Copy the data exactly; pictures stay out of the copy.

Collected data:

§

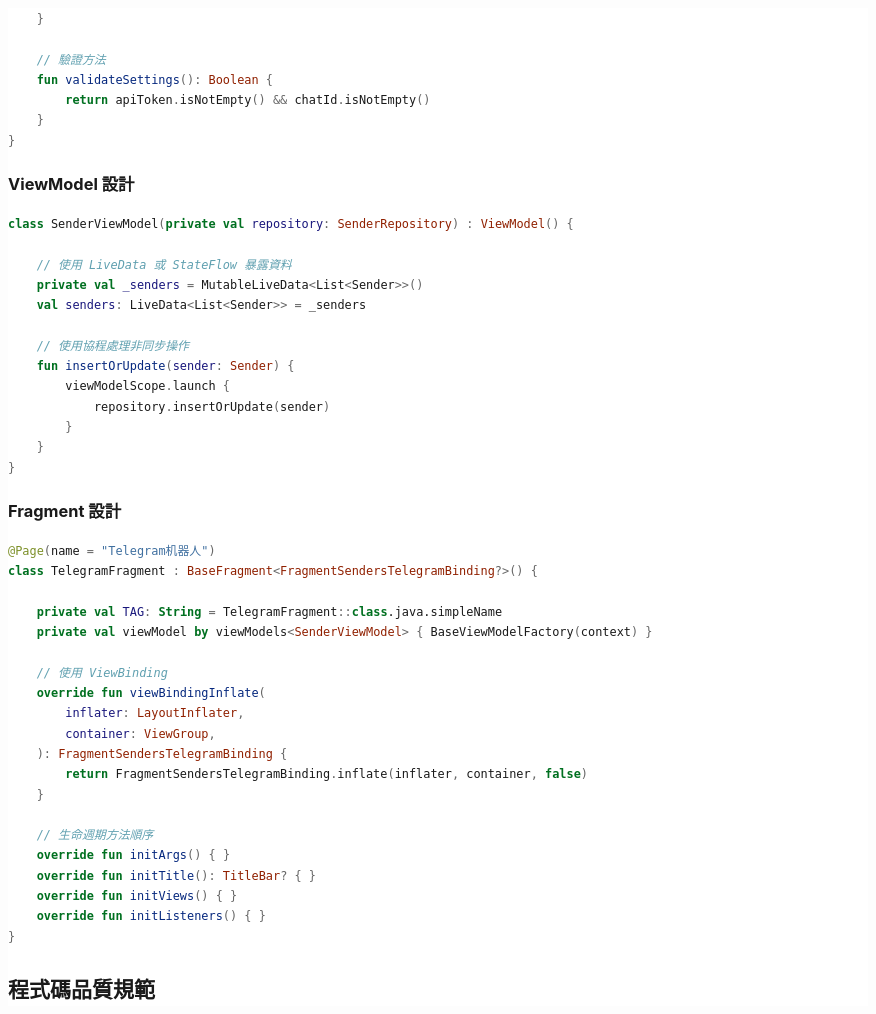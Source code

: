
 ```kotlin
    }
    
    // 驗證方法
    fun validateSettings(): Boolean {
        return apiToken.isNotEmpty() && chatId.isNotEmpty()
    }
}
```

### ViewModel 設計
```kotlin
class SenderViewModel(private val repository: SenderRepository) : ViewModel() {
    
    // 使用 LiveData 或 StateFlow 暴露資料
    private val _senders = MutableLiveData<List<Sender>>()
    val senders: LiveData<List<Sender>> = _senders
    
    // 使用協程處理非同步操作
    fun insertOrUpdate(sender: Sender) {
        viewModelScope.launch {
            repository.insertOrUpdate(sender)
        }
    }
}
```

### Fragment 設計
```kotlin
@Page(name = "Telegram机器人")
class TelegramFragment : BaseFragment<FragmentSendersTelegramBinding?>() {
    
    private val TAG: String = TelegramFragment::class.java.simpleName
    private val viewModel by viewModels<SenderViewModel> { BaseViewModelFactory(context) }
    
    // 使用 ViewBinding
    override fun viewBindingInflate(
        inflater: LayoutInflater,
        container: ViewGroup,
    ): FragmentSendersTelegramBinding {
        return FragmentSendersTelegramBinding.inflate(inflater, container, false)
    }
    
    // 生命週期方法順序
    override fun initArgs() { }
    override fun initTitle(): TitleBar? { }
    override fun initViews() { }
    override fun initListeners() { }
}
```

## 程式碼品質規範
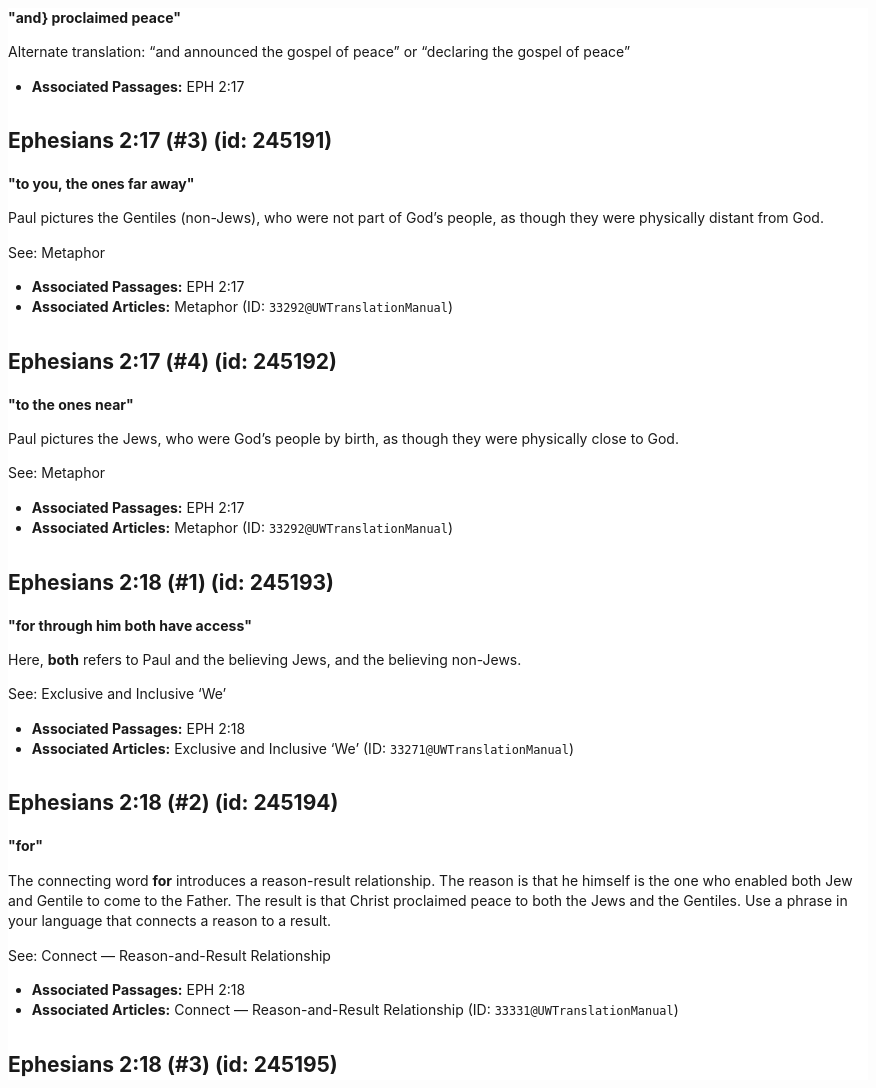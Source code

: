 **"and} proclaimed peace"**

Alternate translation: “and announced the gospel of peace” or “declaring the gospel of peace”

* **Associated Passages:** EPH 2:17

## Ephesians 2:17 (#3) (id: 245191)

**"to you, the ones far away"**

Paul pictures the Gentiles (non\-Jews), who were not part of God’s people, as though they were physically distant from God.

See: Metaphor

* **Associated Passages:** EPH 2:17
* **Associated Articles:** Metaphor (ID: `33292@UWTranslationManual`)

## Ephesians 2:17 (#4) (id: 245192)

**"to the ones near"**

Paul pictures the Jews, who were God’s people by birth, as though they were physically close to God.

See: Metaphor

* **Associated Passages:** EPH 2:17
* **Associated Articles:** Metaphor (ID: `33292@UWTranslationManual`)

## Ephesians 2:18 (#1) (id: 245193)

**"for through him both have access"**

Here, **both** refers to Paul and the believing Jews, and the believing non\-Jews.

See: Exclusive and Inclusive ‘We’

* **Associated Passages:** EPH 2:18
* **Associated Articles:** Exclusive and Inclusive ‘We’ (ID: `33271@UWTranslationManual`)

## Ephesians 2:18 (#2) (id: 245194)

**"for"**

The connecting word **for** introduces a reason\-result relationship. The reason is that he himself is the one who enabled both Jew and Gentile to come to the Father. The result is that Christ proclaimed peace to both the Jews and the Gentiles. Use a phrase in your language that connects a reason to a result.

See: Connect — Reason\-and\-Result Relationship

* **Associated Passages:** EPH 2:18
* **Associated Articles:** Connect — Reason-and-Result Relationship (ID: `33331@UWTranslationManual`)

## Ephesians 2:18 (#3) (id: 245195)
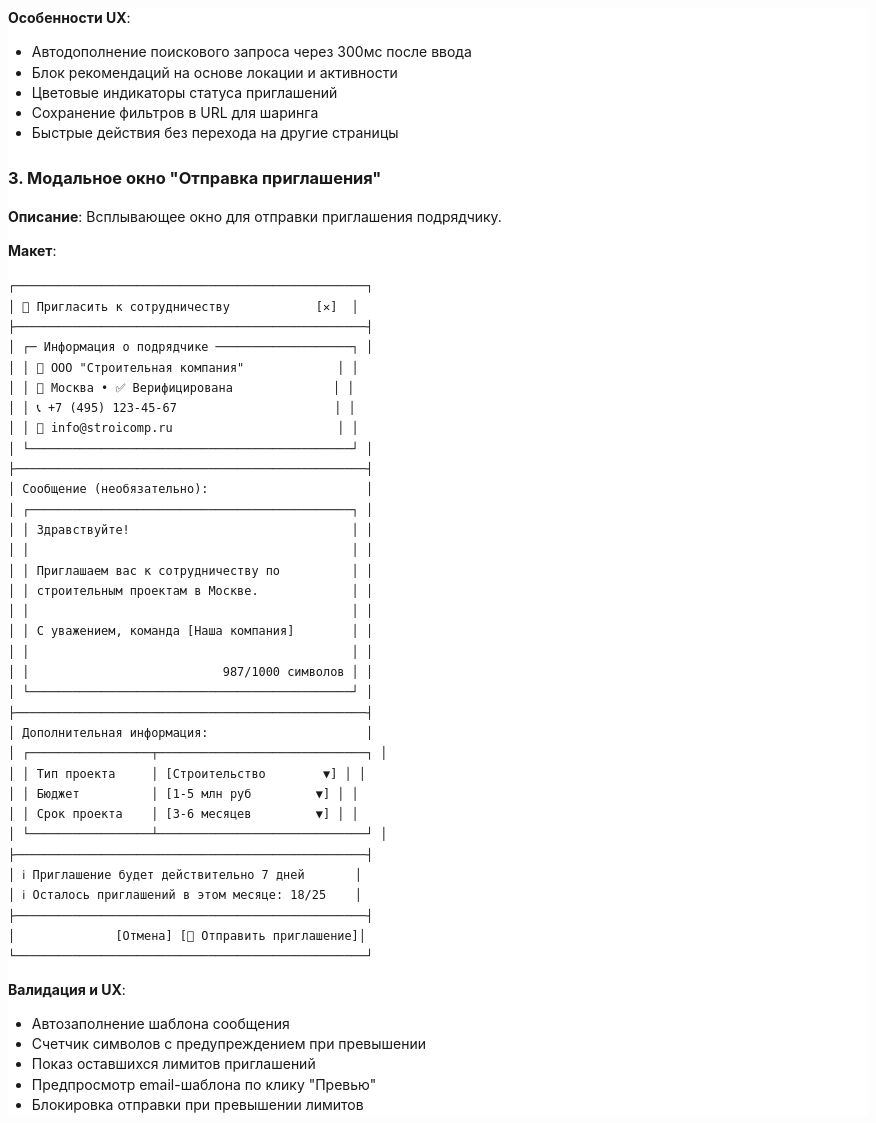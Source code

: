 **Особенности UX**:
- Автодополнение поискового запроса через 300мс после ввода
- Блок рекомендаций на основе локации и активности
- Цветовые индикаторы статуса приглашений
- Сохранение фильтров в URL для шаринга
- Быстрые действия без перехода на другие страницы

### 3. Модальное окно "Отправка приглашения"

**Описание**: Всплывающее окно для отправки приглашения подрядчику.

**Макет**:
```
┌─────────────────────────────────────────────────┐
│ 📩 Пригласить к сотрудничеству            [✕]  │
├─────────────────────────────────────────────────┤
│ ┌─ Информация о подрядчике ───────────────────┐ │
│ │ 🏢 ООО "Строительная компания"             │ │
│ │ 📍 Москва • ✅ Верифицирована              │ │
│ │ 📞 +7 (495) 123-45-67                      │ │
│ │ 📧 info@stroicomp.ru                       │ │
│ └─────────────────────────────────────────────┘ │
├─────────────────────────────────────────────────┤
│ Сообщение (необязательно):                      │
│ ┌─────────────────────────────────────────────┐ │
│ │ Здравствуйте!                               │ │
│ │                                             │ │
│ │ Приглашаем вас к сотрудничеству по          │ │
│ │ строительным проектам в Москве.             │ │
│ │                                             │ │
│ │ С уважением, команда [Наша компания]        │ │
│ │                                             │ │
│ │                           987/1000 символов │ │
│ └─────────────────────────────────────────────┘ │
├─────────────────────────────────────────────────┤
│ Дополнительная информация:                      │
│ ┌─────────────────┬─────────────────────────────┐ │
│ │ Тип проекта     │ [Строительство        ▼] │ │
│ │ Бюджет          │ [1-5 млн руб         ▼] │ │
│ │ Срок проекта    │ [3-6 месяцев         ▼] │ │
│ └─────────────────┴─────────────────────────────┘ │
├─────────────────────────────────────────────────┤
│ ℹ️ Приглашение будет действительно 7 дней       │
│ ℹ️ Осталось приглашений в этом месяце: 18/25    │
├─────────────────────────────────────────────────┤
│              [Отмена] [📩 Отправить приглашение]│
└─────────────────────────────────────────────────┘
```

**Валидация и UX**:
- Автозаполнение шаблона сообщения
- Счетчик символов с предупреждением при превышении
- Показ оставшихся лимитов приглашений
- Предпросмотр email-шаблона по клику "Превью"
- Блокировка отправки при превышении лимитов
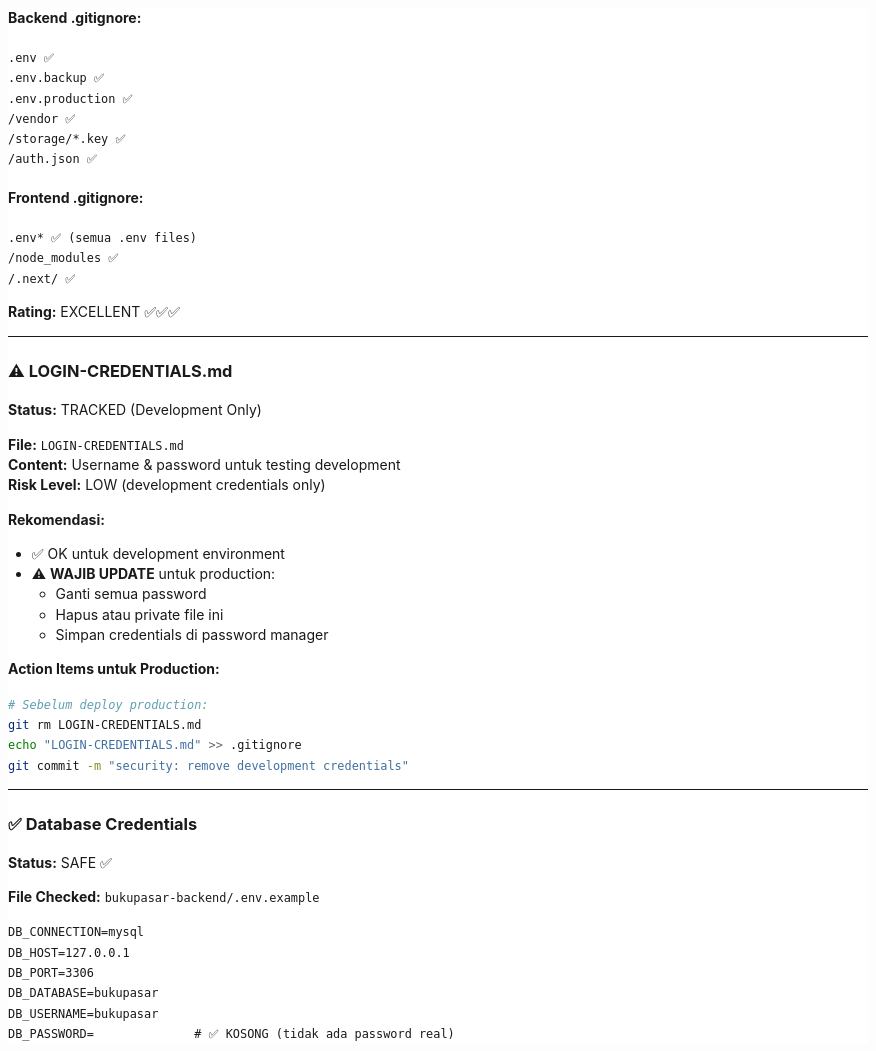 #### Backend .gitignore:
```gitignore
.env ✅
.env.backup ✅
.env.production ✅
/vendor ✅
/storage/*.key ✅
/auth.json ✅
```

#### Frontend .gitignore:
```gitignore
.env* ✅ (semua .env files)
/node_modules ✅
/.next/ ✅
```

**Rating:** EXCELLENT ✅✅✅

---

### ⚠️ LOGIN-CREDENTIALS.md

**Status:** TRACKED (Development Only)

**File:** `LOGIN-CREDENTIALS.md`  
**Content:** Username & password untuk testing development  
**Risk Level:** LOW (development credentials only)

**Rekomendasi:**
- ✅ OK untuk development environment
- ⚠️ **WAJIB UPDATE** untuk production:
  - Ganti semua password
  - Hapus atau private file ini
  - Simpan credentials di password manager

**Action Items untuk Production:**
```bash
# Sebelum deploy production:
git rm LOGIN-CREDENTIALS.md
echo "LOGIN-CREDENTIALS.md" >> .gitignore
git commit -m "security: remove development credentials"
```

---

### ✅ Database Credentials

**Status:** SAFE ✅

**File Checked:** `bukupasar-backend/.env.example`

```env
DB_CONNECTION=mysql
DB_HOST=127.0.0.1
DB_PORT=3306
DB_DATABASE=bukupasar
DB_USERNAME=bukupasar
DB_PASSWORD=              # ✅ KOSONG (tidak ada password real)
```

§

#### [The answer]
Source code

:
 ```kotlin
    }
    
    // 驗證方法
    fun validateSettings(): Boolean {
        return apiToken.isNotEmpty() && chatId.isNotEmpty()
    }
}
```

### ViewModel 設計
```kotlin
class SenderViewModel(private val repository: SenderRepository) : ViewModel() {
    
    // 使用 LiveData 或 StateFlow 暴露資料
    private val _senders = MutableLiveData<List<Sender>>()
    val senders: LiveData<List<Sender>> = _senders
    
    // 使用協程處理非同步操作
    fun insertOrUpdate(sender: Sender) {
        viewModelScope.launch {
            repository.insertOrUpdate(sender)
        }
    }
}
```

### Fragment 設計
```kotlin
@Page(name = "Telegram机器人")
class TelegramFragment : BaseFragment<FragmentSendersTelegramBinding?>() {
    
    private val TAG: String = TelegramFragment::class.java.simpleName
    private val viewModel by viewModels<SenderViewModel> { BaseViewModelFactory(context) }
    
    // 使用 ViewBinding
    override fun viewBindingInflate(
        inflater: LayoutInflater,
        container: ViewGroup,
    ): FragmentSendersTelegramBinding {
        return FragmentSendersTelegramBinding.inflate(inflater, container, false)
    }
    
    // 生命週期方法順序
    override fun initArgs() { }
    override fun initTitle(): TitleBar? { }
    override fun initViews() { }
    override fun initListeners() { }
}
```

## 程式碼品質規範
Source code

: **"and} proclaimed peace"**

Alternate translation: “and announced the gospel of peace” or “declaring the gospel of peace”

* **Associated Passages:** EPH 2:17

## Ephesians 2:17 (#3) (id: 245191)

**"to you, the ones far away"**

Paul pictures the Gentiles (non\-Jews), who were not part of God’s people, as though they were physically distant from God.

See: Metaphor

* **Associated Passages:** EPH 2:17
* **Associated Articles:** Metaphor (ID: `33292@UWTranslationManual`)

## Ephesians 2:17 (#4) (id: 245192)

**"to the ones near"**

Paul pictures the Jews, who were God’s people by birth, as though they were physically close to God.

See: Metaphor

* **Associated Passages:** EPH 2:17
* **Associated Articles:** Metaphor (ID: `33292@UWTranslationManual`)

## Ephesians 2:18 (#1) (id: 245193)

**"for through him both have access"**

Here, **both** refers to Paul and the believing Jews, and the believing non\-Jews.

See: Exclusive and Inclusive ‘We’

* **Associated Passages:** EPH 2:18
* **Associated Articles:** Exclusive and Inclusive ‘We’ (ID: `33271@UWTranslationManual`)

## Ephesians 2:18 (#2) (id: 245194)

**"for"**

The connecting word **for** introduces a reason\-result relationship. The reason is that he himself is the one who enabled both Jew and Gentile to come to the Father. The result is that Christ proclaimed peace to both the Jews and the Gentiles. Use a phrase in your language that connects a reason to a result.

See: Connect — Reason\-and\-Result Relationship

* **Associated Passages:** EPH 2:18
* **Associated Articles:** Connect — Reason-and-Result Relationship (ID: `33331@UWTranslationManual`)

## Ephesians 2:18 (#3) (id: 245195)
Source code

: **Особенности UX**:
- Автодополнение поискового запроса через 300мс после ввода
- Блок рекомендаций на основе локации и активности
- Цветовые индикаторы статуса приглашений
- Сохранение фильтров в URL для шаринга
- Быстрые действия без перехода на другие страницы

### 3. Модальное окно "Отправка приглашения"

**Описание**: Всплывающее окно для отправки приглашения подрядчику.

**Макет**:
```
┌─────────────────────────────────────────────────┐
│ 📩 Пригласить к сотрудничеству            [✕]  │
├─────────────────────────────────────────────────┤
│ ┌─ Информация о подрядчике ───────────────────┐ │
│ │ 🏢 ООО "Строительная компания"             │ │
│ │ 📍 Москва • ✅ Верифицирована              │ │
│ │ 📞 +7 (495) 123-45-67                      │ │
│ │ 📧 info@stroicomp.ru                       │ │
│ └─────────────────────────────────────────────┘ │
├─────────────────────────────────────────────────┤
│ Сообщение (необязательно):                      │
│ ┌─────────────────────────────────────────────┐ │
│ │ Здравствуйте!                               │ │
│ │                                             │ │
│ │ Приглашаем вас к сотрудничеству по          │ │
│ │ строительным проектам в Москве.             │ │
│ │                                             │ │
│ │ С уважением, команда [Наша компания]        │ │
│ │                                             │ │
│ │                           987/1000 символов │ │
│ └─────────────────────────────────────────────┘ │
├─────────────────────────────────────────────────┤
│ Дополнительная информация:                      │
│ ┌─────────────────┬─────────────────────────────┐ │
│ │ Тип проекта     │ [Строительство        ▼] │ │
│ │ Бюджет          │ [1-5 млн руб         ▼] │ │
│ │ Срок проекта    │ [3-6 месяцев         ▼] │ │
│ └─────────────────┴─────────────────────────────┘ │
├─────────────────────────────────────────────────┤
│ ℹ️ Приглашение будет действительно 7 дней       │
│ ℹ️ Осталось приглашений в этом месяце: 18/25    │
├─────────────────────────────────────────────────┤
│              [Отмена] [📩 Отправить приглашение]│
└─────────────────────────────────────────────────┘
```

**Валидация и UX**:
- Автозаполнение шаблона сообщения
- Счетчик символов с предупреждением при превышении
- Показ оставшихся лимитов приглашений
- Предпросмотр email-шаблона по клику "Превью"
- Блокировка отправки при превышении лимитов
 #### Backend .gitignore:
```gitignore
.env ✅
.env.backup ✅
.env.production ✅
/vendor ✅
/storage/*.key ✅
/auth.json ✅
```

#### Frontend .gitignore:
```gitignore
.env* ✅ (semua .env files)
/node_modules ✅
/.next/ ✅
```

**Rating:** EXCELLENT ✅✅✅

---

### ⚠️ LOGIN-CREDENTIALS.md

**Status:** TRACKED (Development Only)

**File:** `LOGIN-CREDENTIALS.md`  
**Content:** Username & password untuk testing development  
**Risk Level:** LOW (development credentials only)

**Rekomendasi:**
- ✅ OK untuk development environment
- ⚠️ **WAJIB UPDATE** untuk production:
  - Ganti semua password
  - Hapus atau private file ini
  - Simpan credentials di password manager

**Action Items untuk Production:**
```bash
# Sebelum deploy production:
git rm LOGIN-CREDENTIALS.md
echo "LOGIN-CREDENTIALS.md" >> .gitignore
git commit -m "security: remove development credentials"
```

---

### ✅ Database Credentials

**Status:** SAFE ✅

**File Checked:** `bukupasar-backend/.env.example`

```env
DB_CONNECTION=mysql
DB_HOST=127.0.0.1
DB_PORT=3306
DB_DATABASE=bukupasar
DB_USERNAME=bukupasar
DB_PASSWORD=              # ✅ KOSONG (tidak ada password real)
```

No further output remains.